We ask to open our hearts to ourselves, paying attention to the

shifts/movements that are arise, the simple feelings of irritation, hurt,

peacefulness, the ‘desolations’ and ‘consolations’. There are always voices,

nagging, corrupting, usually concerned with our self-image, but what is the after

taste, are you consoled or dejected? Pay attention, ‘listen, what is happening

now, where is God?’ Stay close, where is relish, the intimate feeling?

Let God be our ‘expert’… the director ‘should leave the Creator to work directly

with his creature, and the creature with the Creator and Lord.’ (Sp. Ex:15)

 

Ahh… what is your heart saying now?

 

To talk of prayer, we talk of the life-blood of everything. It is the conversation of

the spirit moving amongst us today, in each heart and in each particular way we

are called.

 

We are in times of disturbance in the church, which is healthy, much about the

functioning of the church body must change. But for the faithful, or for those

called to this, we want to know ourselves, we want to be known by God, we

desire the intimacy, the lived deep faith of our experiences to live on the path

which is God’s way.

 

Suscipe, Ignatius radical prayer, ‘Take Lord receive…’ reflects God’s breath

living in Ignatius. How intimate is this love, how close and tender. We can know

that the Shepherd does come for each of us, in our ordinary day, in our

brokenness. In each decision, in each moment surrendered.

 

Very early in Ignatius’s conversion, in fact on his recovery bed with his life

shattered, he was surprised to find unexpected thoughts, desires arising in him,

‘movements,’ that were not the usual, and he took notice.

 

We are capable of taking notice when we are broken. When we suffer we are

helpless but available, ‘what is the way out?’ we wonder. Ignatius’s self image

was shattered, his pain tremendous, the pathway he had expected for his life

blocked. A book describing the lives of Saints appears in his life, and now he

finds a roadmap, something that he may become. His heart is awake.

 

The initial chaos. Upward and downward forces, conflicting impulses, stains,

clots, dense marks that need to be removed, ‘Ask for the internal knowledge of

my disorders and the disorders of the world’ (Sp Ex. 62)

 

His (and our) relinquishment is neither easy nor comfortable. It is done in

response to a longing, a ‘call’. Ignatius falls into a kind of madness as he

encounters himself. Don’t we all when we so want to be different and yet we are

as we are? Slowly, in time, we can understand that this is exactly how we are

loved, not because of our mad ‘disturbances’ of gaining love by doing and

becoming.

 

Ignatius says in modern language ‘pay attention’. Our days and our entire life

are filled with openings and closings, expanding and contracting, defending or

yielding. But now, in this moment, where is God? Where are you invited, what

strange and difficult part of yourself must you know and relinquish to be with

Him?

 

Discernment is to weigh these movements; which is from God; which is from

oneself? By discerning we learn indifference, to know our closed and

preferential minds.

 

Preferences are about us.

 

In the darkness and night, we lose our way. At the same time, they allow us to

go far beyond ourselves and away from situations where we might stop

progressing: “Contemplate how the divinity is hidden” (Sp. Ex.196)
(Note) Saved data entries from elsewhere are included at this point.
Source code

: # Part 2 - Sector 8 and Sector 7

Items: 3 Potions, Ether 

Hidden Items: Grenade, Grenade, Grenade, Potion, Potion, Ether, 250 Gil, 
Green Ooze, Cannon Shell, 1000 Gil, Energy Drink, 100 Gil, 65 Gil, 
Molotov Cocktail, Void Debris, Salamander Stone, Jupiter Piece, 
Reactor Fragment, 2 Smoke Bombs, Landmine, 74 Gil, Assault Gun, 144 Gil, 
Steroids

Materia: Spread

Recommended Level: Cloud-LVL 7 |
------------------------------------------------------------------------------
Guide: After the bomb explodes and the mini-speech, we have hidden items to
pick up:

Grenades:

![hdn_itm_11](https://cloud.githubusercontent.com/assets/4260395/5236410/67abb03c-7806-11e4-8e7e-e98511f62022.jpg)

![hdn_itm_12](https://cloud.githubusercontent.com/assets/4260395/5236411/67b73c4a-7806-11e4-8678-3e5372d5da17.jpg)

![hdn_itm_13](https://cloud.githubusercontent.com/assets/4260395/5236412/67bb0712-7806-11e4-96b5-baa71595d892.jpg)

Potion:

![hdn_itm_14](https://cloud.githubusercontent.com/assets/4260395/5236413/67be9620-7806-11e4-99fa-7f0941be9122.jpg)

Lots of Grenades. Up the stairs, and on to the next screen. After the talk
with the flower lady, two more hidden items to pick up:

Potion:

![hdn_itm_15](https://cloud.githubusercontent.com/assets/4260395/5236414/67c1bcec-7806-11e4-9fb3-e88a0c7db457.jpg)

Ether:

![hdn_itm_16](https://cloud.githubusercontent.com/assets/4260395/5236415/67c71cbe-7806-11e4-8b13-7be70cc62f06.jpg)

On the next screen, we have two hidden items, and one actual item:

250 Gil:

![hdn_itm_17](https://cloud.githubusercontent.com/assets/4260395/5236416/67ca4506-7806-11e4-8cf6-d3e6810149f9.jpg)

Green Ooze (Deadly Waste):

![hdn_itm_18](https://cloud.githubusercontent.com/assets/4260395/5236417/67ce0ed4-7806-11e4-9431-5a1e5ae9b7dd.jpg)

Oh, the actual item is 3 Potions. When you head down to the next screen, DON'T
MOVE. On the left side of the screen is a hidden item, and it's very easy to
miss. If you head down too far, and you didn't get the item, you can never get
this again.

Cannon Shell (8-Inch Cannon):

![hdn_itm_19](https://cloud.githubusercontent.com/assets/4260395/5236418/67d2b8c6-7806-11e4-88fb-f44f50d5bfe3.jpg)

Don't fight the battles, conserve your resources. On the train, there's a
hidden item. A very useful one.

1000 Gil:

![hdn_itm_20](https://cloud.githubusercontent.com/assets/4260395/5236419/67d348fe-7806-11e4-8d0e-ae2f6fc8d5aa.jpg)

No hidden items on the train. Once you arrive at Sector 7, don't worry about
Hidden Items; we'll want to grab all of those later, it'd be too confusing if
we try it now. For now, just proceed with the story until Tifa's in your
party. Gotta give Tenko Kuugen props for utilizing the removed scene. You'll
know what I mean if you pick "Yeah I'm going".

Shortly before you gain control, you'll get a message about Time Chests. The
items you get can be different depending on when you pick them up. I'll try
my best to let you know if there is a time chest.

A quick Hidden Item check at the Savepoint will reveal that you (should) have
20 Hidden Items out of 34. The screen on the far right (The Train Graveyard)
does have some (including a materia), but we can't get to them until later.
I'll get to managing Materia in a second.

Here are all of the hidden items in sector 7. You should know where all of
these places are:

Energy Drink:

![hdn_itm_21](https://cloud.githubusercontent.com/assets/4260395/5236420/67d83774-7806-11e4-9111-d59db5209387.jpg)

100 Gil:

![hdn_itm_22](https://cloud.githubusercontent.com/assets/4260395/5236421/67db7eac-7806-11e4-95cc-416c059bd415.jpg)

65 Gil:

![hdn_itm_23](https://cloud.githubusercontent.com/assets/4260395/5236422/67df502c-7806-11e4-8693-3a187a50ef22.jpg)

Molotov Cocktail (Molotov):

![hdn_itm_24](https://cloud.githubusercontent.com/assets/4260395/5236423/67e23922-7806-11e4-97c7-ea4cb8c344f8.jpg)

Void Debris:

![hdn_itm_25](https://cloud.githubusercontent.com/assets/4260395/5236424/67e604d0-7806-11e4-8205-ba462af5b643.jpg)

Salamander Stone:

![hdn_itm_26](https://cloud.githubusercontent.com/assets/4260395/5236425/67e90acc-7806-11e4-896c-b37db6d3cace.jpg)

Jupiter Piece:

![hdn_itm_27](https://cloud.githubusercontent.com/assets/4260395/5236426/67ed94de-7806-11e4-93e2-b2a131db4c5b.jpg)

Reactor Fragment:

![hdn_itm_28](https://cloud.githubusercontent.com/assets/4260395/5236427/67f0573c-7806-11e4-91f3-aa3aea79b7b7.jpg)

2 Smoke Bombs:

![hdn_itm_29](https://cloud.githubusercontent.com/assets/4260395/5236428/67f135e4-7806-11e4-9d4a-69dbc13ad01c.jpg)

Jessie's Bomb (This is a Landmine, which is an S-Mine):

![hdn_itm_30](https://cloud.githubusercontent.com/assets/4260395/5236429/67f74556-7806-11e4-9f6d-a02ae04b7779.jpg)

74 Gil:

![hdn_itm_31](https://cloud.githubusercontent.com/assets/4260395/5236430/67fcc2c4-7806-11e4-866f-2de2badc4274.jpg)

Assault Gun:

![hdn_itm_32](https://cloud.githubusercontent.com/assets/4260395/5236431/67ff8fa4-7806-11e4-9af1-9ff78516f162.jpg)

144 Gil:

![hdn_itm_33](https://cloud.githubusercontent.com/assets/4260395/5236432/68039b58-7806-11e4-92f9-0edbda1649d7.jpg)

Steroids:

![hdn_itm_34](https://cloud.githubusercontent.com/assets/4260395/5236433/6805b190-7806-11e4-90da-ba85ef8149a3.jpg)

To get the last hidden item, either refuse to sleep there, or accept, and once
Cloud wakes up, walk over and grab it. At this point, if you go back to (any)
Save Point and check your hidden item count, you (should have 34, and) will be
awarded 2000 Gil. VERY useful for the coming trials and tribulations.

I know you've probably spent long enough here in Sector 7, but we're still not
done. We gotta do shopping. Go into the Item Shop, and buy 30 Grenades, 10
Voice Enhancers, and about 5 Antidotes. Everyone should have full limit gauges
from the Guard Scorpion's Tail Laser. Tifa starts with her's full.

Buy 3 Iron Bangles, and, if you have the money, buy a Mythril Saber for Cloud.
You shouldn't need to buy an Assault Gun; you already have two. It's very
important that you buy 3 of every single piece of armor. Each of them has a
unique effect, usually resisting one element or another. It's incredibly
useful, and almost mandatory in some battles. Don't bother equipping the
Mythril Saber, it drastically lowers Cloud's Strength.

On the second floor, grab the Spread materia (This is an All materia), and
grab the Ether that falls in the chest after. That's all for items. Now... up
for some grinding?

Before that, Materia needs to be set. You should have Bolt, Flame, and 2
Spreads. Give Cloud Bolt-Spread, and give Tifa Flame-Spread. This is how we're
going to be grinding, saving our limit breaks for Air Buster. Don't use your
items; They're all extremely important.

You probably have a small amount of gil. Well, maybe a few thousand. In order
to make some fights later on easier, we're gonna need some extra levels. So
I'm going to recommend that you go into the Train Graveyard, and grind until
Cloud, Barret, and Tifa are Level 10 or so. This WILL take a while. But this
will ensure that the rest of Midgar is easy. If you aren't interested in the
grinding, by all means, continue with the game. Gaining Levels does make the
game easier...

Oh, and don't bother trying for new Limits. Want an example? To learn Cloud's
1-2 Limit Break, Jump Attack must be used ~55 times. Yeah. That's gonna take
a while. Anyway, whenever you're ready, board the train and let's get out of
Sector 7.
Many things will assault us, knock us to our knees, disable us entirely, but it is

here in our utter vulnerability that we find small or larger things of greater value.

We ask for the interior knowledge, where is God now, in us and in the world

around us? Is our heart beating…?

 

Caroline Coggins 26th July 2018
Caroline made the Spiritual Exercises of St Ignatius and spiritual direction training at St Beuno’s in Wales. She is an analytic psychotherapist, and a long-time yoga teacher in the Iyengar tradition. She is a convert to Catholicism and closely involved with St Canice’s Parish at Elizabeth Bay. She has experienced the power of Ignatian spirituality to form people, bringing those who are touched by it into a personal relationship with God.